Why? Because in imitating the crowd, the conformist becomes interchangeable with every other member of that crowd. If he is lost, it is no great loss – he is standing right next to his replacement. So his conformity may buy him safety in the moment, but it will hide any advantage he might offer to the group/person presenting a danger to him.
The nonconformist on the other hand takes a big risk of being killed or otherwise eliminated. But in standing out, he clearly establishes a unique sense of value. Think of the “crazy” artistic genius, the brilliant political dissident, the rogue inventor and entrepreneur. He may have ups and downs in the short term due to his intransigence, but he will also be seen as someone harder to replace, and in that sense his safety may improve over that of the nonconformist.
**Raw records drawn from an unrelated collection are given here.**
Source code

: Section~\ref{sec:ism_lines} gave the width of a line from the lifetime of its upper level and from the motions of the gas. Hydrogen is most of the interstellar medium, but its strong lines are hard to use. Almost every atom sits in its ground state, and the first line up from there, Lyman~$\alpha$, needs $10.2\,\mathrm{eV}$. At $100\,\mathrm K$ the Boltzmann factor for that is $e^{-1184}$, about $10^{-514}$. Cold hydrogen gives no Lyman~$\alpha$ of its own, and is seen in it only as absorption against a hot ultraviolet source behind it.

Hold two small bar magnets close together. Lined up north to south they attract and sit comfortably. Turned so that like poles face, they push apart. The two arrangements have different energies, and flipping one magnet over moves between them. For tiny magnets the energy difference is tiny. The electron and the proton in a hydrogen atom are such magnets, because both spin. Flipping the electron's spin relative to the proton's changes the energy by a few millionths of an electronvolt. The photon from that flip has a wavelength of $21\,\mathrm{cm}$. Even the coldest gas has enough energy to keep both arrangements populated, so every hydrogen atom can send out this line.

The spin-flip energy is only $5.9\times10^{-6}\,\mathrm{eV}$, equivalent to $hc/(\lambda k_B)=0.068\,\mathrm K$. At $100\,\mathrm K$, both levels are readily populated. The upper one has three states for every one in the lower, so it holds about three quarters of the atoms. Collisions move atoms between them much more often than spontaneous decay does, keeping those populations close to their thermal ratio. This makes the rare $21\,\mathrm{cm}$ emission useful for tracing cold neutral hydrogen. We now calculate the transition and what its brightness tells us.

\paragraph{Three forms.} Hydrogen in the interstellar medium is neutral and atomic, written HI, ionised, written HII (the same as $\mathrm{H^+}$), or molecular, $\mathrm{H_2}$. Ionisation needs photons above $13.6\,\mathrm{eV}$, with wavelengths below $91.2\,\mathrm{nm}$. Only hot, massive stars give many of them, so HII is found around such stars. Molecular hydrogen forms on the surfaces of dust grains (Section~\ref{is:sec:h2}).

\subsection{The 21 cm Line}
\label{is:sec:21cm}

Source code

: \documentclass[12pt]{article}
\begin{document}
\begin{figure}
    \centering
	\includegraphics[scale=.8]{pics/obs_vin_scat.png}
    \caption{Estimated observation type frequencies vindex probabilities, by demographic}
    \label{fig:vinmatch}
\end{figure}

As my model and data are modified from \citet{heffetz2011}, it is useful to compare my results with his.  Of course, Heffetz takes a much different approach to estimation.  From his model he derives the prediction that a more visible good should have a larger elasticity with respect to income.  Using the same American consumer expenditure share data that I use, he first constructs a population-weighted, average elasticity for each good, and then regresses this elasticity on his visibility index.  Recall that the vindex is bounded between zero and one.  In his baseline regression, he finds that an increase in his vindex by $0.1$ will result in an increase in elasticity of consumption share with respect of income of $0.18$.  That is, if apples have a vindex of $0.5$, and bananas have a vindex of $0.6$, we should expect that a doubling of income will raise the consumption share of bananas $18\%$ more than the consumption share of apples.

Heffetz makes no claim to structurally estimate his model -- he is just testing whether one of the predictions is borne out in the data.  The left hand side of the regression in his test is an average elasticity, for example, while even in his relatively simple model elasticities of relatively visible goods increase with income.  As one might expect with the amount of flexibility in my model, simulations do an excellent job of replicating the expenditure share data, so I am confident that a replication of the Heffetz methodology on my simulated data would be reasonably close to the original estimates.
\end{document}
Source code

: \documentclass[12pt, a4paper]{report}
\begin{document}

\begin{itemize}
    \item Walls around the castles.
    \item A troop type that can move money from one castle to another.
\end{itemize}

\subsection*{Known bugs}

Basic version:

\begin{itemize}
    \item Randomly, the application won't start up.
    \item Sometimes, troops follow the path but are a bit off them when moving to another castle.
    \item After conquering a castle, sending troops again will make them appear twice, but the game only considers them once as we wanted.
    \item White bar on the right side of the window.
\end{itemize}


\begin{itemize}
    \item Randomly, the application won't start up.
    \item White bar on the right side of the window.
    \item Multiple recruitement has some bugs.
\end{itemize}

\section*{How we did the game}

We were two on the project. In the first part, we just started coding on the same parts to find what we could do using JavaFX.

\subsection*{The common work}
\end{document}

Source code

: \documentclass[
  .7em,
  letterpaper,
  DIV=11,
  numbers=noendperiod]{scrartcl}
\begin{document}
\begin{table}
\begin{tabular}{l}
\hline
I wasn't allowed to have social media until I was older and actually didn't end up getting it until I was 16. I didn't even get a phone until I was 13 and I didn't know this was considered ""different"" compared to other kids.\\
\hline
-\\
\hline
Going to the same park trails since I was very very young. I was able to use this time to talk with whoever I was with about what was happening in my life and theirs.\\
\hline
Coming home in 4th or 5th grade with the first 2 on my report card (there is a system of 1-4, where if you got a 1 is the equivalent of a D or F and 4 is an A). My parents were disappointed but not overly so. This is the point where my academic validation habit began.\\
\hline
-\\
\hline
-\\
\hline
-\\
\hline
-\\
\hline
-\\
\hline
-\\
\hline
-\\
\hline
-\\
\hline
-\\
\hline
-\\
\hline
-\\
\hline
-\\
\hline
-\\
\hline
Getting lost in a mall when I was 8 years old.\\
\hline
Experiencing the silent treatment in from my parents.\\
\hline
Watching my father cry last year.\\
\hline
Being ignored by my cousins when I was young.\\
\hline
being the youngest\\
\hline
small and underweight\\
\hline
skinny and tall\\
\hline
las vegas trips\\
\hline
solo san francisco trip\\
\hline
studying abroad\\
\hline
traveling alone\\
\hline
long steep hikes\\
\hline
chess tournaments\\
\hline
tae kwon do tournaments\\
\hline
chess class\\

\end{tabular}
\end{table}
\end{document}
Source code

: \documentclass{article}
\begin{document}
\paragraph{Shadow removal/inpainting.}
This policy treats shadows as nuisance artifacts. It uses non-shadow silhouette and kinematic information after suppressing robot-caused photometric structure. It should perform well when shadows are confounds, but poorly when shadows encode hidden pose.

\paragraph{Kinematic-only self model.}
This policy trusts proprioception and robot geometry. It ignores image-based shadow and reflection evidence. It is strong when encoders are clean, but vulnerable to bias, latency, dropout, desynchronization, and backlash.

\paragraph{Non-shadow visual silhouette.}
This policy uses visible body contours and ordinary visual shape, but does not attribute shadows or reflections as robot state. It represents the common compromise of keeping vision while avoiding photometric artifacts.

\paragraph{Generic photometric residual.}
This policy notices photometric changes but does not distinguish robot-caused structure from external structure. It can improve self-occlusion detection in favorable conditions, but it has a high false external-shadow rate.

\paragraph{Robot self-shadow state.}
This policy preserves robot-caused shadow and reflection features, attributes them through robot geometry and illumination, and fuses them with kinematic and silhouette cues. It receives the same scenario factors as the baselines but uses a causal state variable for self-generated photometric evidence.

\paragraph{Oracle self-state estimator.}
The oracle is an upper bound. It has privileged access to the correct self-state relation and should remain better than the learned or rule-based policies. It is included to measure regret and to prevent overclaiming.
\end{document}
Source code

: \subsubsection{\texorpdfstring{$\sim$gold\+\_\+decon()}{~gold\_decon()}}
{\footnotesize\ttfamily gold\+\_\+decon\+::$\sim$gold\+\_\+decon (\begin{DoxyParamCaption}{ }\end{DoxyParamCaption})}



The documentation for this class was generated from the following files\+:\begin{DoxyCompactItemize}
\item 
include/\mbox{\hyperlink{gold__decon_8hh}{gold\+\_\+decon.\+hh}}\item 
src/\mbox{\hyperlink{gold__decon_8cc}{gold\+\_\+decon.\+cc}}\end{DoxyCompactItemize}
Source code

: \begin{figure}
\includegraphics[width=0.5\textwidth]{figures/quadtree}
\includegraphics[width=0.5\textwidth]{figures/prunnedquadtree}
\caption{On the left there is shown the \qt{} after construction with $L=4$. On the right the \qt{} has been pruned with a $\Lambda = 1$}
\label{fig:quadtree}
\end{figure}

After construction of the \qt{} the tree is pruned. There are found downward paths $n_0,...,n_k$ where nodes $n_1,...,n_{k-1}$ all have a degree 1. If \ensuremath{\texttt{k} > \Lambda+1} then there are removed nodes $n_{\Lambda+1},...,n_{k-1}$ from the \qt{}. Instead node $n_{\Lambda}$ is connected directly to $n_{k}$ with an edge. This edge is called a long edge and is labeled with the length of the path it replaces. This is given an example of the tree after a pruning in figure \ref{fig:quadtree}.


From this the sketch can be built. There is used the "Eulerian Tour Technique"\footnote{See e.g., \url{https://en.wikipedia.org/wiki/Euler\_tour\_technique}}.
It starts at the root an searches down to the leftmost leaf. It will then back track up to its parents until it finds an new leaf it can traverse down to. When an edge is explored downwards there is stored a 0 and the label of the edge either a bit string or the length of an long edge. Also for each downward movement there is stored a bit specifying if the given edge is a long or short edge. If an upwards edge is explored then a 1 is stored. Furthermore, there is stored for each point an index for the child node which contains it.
Whether or not you choose to be a conformist might depend on your idea of safety. It’s true that the conformist may never be killed, but in hiding in the group he may also miss his opportunities to reproduce, or to leave some other kind of mark in the world. This is an extinction event all its own. The nonconformist may risk short-term discomfort or even destruction, but in the long run his works are more irreplaceable and therefore held with more care by the rest of the world.
This has practical implications.
Communities that try to become like every other community – say, by adding a bunch of fast food restaurants – will be interchangeable, ultimately replaceable, and ultimately not maintained by their citizens. A community with hundreds-years old churches and buildings and memory will last. Anything else you wish to preserve should follow this principle and be unafraid to stand out.